What ways can be used for managing test data?

390    Asked by AkanshaChawla in Cyber Security , Asked on Feb 15, 2022

The company I work for is moving towards CI and DevOps.

Currently we store our test data (mainly XML test requests) either on a network drive.


We want to move away from this. Looking for a system we can store our test data and test cases online, and can have multiple versions of test sets for each release.


We have GitLab, but does it make sense to store test cases and test data on GitLab? Is it really designed for that? Are there any test data management systems you would recommend?

Answered by ajith Jayaraman

My advice for managing test data is to avoid test data management at all costs.


Let me explain: Obviously you need some test data. Something has to be typed in all those form fields after all! What I have found is that the pattern goes something like this: You start with a simple text name like 'TestLast'. Then you start extracting that into a separate data store (always with the 'but I am using it in multiple places' comment). After a while the test data starts to take on a life of its own. Worst of all the company starts asking for different scenarios and you start implementing different data scenarios for them. This starts to become complex very quickly.
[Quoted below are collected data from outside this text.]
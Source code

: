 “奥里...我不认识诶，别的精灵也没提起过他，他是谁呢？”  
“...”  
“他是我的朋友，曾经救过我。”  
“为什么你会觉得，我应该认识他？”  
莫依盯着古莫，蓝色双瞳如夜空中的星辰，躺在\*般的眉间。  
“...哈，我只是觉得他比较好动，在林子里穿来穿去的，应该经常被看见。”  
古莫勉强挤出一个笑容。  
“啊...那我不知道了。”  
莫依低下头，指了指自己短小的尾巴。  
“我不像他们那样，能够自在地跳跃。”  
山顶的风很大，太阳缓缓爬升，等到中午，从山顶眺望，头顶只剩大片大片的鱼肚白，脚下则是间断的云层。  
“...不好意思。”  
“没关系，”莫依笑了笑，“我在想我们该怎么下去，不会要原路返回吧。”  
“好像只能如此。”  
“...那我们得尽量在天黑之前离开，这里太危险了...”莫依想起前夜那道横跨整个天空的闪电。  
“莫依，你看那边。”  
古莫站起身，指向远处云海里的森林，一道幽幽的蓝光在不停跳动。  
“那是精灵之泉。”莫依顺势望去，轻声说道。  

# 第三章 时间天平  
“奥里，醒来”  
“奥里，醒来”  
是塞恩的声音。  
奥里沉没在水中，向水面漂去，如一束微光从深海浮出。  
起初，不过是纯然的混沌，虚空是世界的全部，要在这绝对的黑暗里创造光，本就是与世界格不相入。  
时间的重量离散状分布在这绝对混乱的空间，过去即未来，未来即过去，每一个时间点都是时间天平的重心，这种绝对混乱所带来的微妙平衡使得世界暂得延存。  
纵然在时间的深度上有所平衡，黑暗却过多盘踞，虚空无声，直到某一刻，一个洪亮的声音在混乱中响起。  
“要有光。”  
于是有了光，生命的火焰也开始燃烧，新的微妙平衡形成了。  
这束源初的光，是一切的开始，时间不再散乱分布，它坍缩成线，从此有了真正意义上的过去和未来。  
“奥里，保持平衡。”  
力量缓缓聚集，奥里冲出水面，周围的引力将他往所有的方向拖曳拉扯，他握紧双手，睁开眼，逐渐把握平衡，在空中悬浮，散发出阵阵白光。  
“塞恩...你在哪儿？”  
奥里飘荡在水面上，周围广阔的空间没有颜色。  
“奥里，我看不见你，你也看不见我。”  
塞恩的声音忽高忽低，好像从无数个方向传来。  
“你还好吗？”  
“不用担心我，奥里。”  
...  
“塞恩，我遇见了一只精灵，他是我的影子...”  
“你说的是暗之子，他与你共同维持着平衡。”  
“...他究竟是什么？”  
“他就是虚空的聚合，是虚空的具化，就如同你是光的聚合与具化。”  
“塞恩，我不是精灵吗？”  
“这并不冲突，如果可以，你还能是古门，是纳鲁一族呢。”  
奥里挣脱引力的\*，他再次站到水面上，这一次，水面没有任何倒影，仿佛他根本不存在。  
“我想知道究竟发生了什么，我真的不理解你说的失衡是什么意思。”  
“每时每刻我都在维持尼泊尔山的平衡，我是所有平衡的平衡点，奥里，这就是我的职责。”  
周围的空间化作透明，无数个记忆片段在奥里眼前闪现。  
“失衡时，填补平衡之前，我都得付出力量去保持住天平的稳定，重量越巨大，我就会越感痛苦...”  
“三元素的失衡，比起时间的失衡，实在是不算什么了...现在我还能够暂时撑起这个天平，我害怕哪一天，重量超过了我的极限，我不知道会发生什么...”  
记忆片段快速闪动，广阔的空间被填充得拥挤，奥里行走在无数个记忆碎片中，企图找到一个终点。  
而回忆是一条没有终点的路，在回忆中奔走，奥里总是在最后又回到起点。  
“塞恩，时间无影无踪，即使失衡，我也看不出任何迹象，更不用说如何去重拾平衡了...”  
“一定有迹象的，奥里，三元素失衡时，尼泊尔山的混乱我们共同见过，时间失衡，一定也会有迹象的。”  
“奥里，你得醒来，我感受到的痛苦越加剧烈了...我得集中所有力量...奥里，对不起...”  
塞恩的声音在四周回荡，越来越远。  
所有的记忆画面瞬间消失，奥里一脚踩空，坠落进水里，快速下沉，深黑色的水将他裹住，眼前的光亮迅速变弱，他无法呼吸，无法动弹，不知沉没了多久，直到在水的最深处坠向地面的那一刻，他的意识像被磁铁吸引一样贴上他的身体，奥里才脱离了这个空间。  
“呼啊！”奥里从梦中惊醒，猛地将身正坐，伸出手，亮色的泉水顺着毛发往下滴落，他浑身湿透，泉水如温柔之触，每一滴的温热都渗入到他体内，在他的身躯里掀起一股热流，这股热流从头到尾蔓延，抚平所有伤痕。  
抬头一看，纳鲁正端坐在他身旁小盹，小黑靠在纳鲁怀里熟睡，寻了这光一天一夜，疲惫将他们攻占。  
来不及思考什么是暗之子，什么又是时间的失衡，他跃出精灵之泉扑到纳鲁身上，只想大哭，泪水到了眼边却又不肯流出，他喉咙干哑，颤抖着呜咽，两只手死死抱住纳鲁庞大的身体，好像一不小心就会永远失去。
So, my advice is avoid this journey. When you need a last name, hard code 'LastName' as the text. Doing it in multiple places is ok. Checking the value with a second hard-coded static value is ok. gasp! After all, even if you use a variable of some sort you'll use that variable in every place. Yes, having the variable in one place seems DRY but actually I have found it provides little real benefit in comparison to the overhead that starts to get introduced with the dreaded "Test Data Management" issue. I've been there, done that and not repeating my previous path of complex test data is my advice now.

The reality of needing specific data to generate and test specific results is most frequently actually a code smell - you are using the front end to test logic that is usually implemented on the back end. Instead of UI tests you should have unit and integrated tests for that.